[dns-operations] DNS deluge for x.p.ctrc.cc

Paul Vixie paul at vix.com
Mon Feb 27 04:50:49 UTC 2006


# I guess there are two kinds of amplification - recursive and non-recursive.
# But they both depend on the victim (supposedly) asking a question a lot of
# times.
# 
# Does it make sense that the victim would ask the same question over and
# over?  I.e. would it be practical for a dns server (whether authoritative or
# resolving) to rate-limit its response based on sourcip+query ?

yes and no.  the fact that a requestor isn't caching your responses doesn't,
by itself, justify withholding those responses.  especially negative responses,
since negative caching is optional.  but even positive caching is sometimes
impractical, like in embedded device controllers.  or someone could be doing
a lot of caching that you're not seeing, and you could see repeat queries due
to normal LRU expiry of a very hot very busy caching forwarder.  in short, we
can't just not answer because we think someone should've paid more attention
to what we said last time they asked the identical question.

but wait, it gets better.  if you want to rate-limit, like for example you'd
like to limit each source-ip to a DSL's worth of query traffic just on the
principle that "you've gotta draw the line SOMEWHERE", then you've got to hold
some flow state.  that will have to be in non-moving-part storage, which will
likely have some kind of cache in front of it.  the number of buckets you're
willing to keep (containing state information) and the size of the cache you
can put in front of those buckets (letting your CPU run at full speed) are
"discoverable parameters" that an attacker can measure or at least estimate,
and then attack by sending enough flows (not all of them toward a victim, some
are just noise to mix up the signal) to keep you from being able to remember
enough "flow state" information, or access it fast enough through your cache,
to be able to keep from doing the harmful thing they want you to do, or to keep
doing the beneficial thing they don't want you to do, or whatever.

if you get past all those hurdles, either with massive overprovisioning, good
random number based behaviour that makes your parameters hard to guess, or
faster-than-light technology that blows away all known obstacles, then you'll
still have a rate at which you're willing to answer.  that rate is enough, if
you're one of 122K (or 580K or 1M or whatever) recursive name servers with
similar rate limits, each able to send a trickle of larger-than-the-query
responses (whether 512B or 1500B or 4KB in size) toward the victim.

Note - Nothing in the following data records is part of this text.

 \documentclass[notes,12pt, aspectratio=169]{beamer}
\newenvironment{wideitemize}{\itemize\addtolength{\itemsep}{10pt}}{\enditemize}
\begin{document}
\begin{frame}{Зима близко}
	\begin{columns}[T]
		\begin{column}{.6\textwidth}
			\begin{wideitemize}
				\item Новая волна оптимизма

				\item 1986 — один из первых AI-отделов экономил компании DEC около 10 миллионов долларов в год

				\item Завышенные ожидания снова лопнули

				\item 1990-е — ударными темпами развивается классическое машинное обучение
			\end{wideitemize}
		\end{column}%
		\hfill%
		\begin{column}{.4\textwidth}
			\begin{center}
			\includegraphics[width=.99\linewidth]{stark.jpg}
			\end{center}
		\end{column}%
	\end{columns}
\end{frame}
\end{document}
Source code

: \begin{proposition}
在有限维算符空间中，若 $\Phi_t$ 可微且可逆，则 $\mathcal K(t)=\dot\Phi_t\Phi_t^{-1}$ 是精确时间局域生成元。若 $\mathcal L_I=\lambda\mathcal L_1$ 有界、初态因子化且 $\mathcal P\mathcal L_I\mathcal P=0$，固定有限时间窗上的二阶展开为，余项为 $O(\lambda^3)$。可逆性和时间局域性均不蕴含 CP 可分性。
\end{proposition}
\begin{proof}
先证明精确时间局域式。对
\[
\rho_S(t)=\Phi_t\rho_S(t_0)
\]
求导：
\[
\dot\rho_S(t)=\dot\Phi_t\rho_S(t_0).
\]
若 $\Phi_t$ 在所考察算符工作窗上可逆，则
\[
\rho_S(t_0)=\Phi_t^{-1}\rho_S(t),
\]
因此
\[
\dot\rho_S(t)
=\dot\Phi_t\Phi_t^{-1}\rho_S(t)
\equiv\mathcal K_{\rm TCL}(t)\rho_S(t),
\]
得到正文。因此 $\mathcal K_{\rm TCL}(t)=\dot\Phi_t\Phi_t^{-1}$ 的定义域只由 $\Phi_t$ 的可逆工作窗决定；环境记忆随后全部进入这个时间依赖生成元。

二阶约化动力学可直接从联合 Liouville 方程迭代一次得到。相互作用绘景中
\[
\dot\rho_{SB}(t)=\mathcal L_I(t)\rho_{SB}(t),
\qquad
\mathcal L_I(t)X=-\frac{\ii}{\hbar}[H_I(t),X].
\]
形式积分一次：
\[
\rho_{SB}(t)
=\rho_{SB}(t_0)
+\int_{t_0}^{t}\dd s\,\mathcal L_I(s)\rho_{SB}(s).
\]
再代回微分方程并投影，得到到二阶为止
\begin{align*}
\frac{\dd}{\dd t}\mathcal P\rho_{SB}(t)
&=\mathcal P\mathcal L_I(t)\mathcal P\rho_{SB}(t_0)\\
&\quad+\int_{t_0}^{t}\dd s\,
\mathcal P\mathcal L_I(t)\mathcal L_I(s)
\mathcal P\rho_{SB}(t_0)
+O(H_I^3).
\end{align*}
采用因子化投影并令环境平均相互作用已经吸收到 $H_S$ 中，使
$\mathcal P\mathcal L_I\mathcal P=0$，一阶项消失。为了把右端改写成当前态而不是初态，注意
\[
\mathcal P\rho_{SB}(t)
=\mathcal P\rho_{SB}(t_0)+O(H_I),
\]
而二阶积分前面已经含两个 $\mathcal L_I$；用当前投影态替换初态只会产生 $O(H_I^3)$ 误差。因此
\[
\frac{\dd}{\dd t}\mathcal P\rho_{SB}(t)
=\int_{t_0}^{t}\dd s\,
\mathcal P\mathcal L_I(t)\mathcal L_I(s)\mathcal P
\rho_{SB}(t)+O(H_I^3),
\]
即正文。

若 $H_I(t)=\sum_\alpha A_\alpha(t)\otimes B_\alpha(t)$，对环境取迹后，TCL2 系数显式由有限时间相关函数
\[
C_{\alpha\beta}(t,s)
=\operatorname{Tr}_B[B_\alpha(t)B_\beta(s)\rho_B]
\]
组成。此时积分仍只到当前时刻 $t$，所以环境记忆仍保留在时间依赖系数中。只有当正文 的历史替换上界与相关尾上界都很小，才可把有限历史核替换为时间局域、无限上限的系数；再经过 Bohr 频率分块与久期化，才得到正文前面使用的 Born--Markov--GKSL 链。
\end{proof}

so even if you could get the set of people running open recursive AND authority
servers to all deploy perfect unassailable rate limiting (which to me sounds
as hard or harder than getting the whole internet to deploy BCP38), any single
name server will still be smashable by any russian mobster or angry teenager
using trivial and undetectable methods.

the only hint of a solution i've seen in all this so far is automated shunning
of known-open-recursive + known-recent-abused name servers, in order to push
these attacks toward other UDP-based services like (authority name servers)
which are more limited in number and thus may be a more tractible battlefield.